Looking Back: Franklin County’s History on Feb. 29th

County’s history Dec 4nd

Take a look back at Franklin County’s history through news and photos that appeared in local newspapers 25, 50, and 100 years ago on Feb. 29th.

25 Years Ago

1995 was not a leap year. There was no Feb. 29 that year.

50 Years Ago

1970 was not a leap year. There was no Feb. 29 that year.

100 Years Ago

February 29, 1920 — Sunday

About Those Leap Years

1920 was a leap year, but our contributing historian could not find evidence that local papers printed that day, perhaps because it fell on a Sunday and most smaller papers of that era dis not publish on Sundays.

A Google records search turned up this news event (not local) for Feb. 29, 1920, however:

The freighter ship SS Cubadist (a tanker for the Cuba Distilling Company) made its last communication after departing from Havana en route to Baltimore with a cargo of molasses.

At that time, it identified its position as 111 nautical miles (206 km; 128 mi) south-southwest of Cape Hatteras and North Carolina.

The ship and its crew of 40 were never seen again, and was believed to have been lost in a gale that swept through that area of the Atlantic Ocean.

Our historian did find this news story printed by Public Opinion on another Feb. 29 in another year:

“Can you imagine the uproar that resulted when a decree from Rome, in particular Pope Gregory XIII, advised the world that 10 days were going to be skipped in the month of October 1582? 

“The Julian calendar, established by Julius Caesar, calculated the year to be exactly 365.25 days long. The actual length of a year is 365.2422 days. This may seem insignificant, however, by the year 1582, the calendar was off by 10 days. 

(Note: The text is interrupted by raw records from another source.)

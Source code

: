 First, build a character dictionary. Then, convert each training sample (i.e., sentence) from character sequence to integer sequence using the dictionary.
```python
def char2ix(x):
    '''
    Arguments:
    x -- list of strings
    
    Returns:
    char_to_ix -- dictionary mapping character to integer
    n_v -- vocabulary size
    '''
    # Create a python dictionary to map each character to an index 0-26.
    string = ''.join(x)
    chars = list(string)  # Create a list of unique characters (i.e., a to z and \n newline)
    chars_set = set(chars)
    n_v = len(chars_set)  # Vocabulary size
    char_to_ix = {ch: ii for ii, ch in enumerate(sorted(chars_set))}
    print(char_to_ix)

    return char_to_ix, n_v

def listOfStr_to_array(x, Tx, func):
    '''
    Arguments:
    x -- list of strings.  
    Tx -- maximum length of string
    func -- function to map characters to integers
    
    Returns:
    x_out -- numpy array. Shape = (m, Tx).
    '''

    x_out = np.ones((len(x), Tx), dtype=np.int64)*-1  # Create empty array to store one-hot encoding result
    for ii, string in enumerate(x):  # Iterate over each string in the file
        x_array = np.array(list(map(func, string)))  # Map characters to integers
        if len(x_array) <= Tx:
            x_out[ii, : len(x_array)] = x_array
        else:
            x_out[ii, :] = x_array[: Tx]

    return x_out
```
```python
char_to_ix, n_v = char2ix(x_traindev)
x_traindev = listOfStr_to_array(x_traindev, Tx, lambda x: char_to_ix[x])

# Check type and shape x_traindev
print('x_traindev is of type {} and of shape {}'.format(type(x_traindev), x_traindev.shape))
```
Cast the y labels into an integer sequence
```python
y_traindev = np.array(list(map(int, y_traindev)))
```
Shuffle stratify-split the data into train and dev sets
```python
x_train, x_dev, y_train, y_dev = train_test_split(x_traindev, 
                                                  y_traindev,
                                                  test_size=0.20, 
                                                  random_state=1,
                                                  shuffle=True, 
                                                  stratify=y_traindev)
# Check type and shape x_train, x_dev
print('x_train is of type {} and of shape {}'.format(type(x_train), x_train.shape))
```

“In that year, Pope Gregory XIII (hence the name Gregorian calendar) ordered 10 days be dropped in October. One day it was Oct. 4 and the next day it was Oct. 15. However, I might add, the United States did not adopt this new calendar until the middle of the 18th century. 

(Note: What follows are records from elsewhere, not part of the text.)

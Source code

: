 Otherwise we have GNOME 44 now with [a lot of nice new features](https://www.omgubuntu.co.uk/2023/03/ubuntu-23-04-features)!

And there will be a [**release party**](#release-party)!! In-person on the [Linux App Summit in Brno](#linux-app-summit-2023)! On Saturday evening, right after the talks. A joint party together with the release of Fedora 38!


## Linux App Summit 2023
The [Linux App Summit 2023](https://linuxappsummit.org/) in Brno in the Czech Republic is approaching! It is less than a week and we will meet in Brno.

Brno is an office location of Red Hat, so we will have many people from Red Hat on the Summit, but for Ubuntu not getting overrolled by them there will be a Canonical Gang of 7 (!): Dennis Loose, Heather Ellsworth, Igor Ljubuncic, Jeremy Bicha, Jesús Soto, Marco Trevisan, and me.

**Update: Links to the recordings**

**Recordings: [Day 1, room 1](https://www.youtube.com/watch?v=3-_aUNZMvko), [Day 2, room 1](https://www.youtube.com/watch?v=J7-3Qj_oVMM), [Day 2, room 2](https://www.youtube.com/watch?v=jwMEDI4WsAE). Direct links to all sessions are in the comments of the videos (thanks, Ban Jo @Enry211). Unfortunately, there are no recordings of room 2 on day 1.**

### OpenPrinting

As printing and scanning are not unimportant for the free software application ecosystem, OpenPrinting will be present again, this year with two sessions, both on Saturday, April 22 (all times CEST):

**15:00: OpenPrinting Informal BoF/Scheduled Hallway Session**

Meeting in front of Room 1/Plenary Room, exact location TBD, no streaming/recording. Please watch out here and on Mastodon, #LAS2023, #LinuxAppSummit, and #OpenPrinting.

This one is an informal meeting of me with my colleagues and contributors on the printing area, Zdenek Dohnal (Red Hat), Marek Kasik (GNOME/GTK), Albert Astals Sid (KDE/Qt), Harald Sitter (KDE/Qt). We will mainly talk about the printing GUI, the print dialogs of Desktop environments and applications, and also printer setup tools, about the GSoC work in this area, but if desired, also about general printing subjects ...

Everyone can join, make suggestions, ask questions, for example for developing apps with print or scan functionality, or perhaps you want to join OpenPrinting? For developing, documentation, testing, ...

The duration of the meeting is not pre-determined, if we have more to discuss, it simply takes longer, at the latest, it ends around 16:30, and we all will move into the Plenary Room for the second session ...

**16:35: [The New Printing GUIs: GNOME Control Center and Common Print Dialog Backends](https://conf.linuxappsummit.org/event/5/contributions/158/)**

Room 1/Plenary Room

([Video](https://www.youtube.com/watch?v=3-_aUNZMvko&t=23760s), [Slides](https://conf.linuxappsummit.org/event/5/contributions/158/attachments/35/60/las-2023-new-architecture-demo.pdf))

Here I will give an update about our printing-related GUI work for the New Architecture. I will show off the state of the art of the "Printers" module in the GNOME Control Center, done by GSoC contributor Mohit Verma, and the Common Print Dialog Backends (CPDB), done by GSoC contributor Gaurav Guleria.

“George Washington was born on Feb. 11 using the Julian calendar, we celebrate his birthday on Feb. 22 using the Gregorian calendar. 

‘To prevent calendar errors from happening again, it was decided that leap year would be dropped in every year that ended in double zeros (2000 ends with double zeros). This didn’t solve the problem completely so an exception was made. If a year ending in double zeros was divisible by 400, then it would be a leap year. 

“The number 2000 ends with double zeros and is divisible by 400, thus the year 2000 is a leap year. This still is not totally correct because over a long period of time this still makes for errors. To correct this, another rule has been added. Every year divisible by 4000 will not be a leap year. 

“Another proposal has been under consideration. The proposal would make every year ending in double zeros, that leaves a remainder of 200 or 600 when divided by 900, a leap year.“ 

Confused yet? Don’t be. My good friend Google has a complete list of leap years without all that math.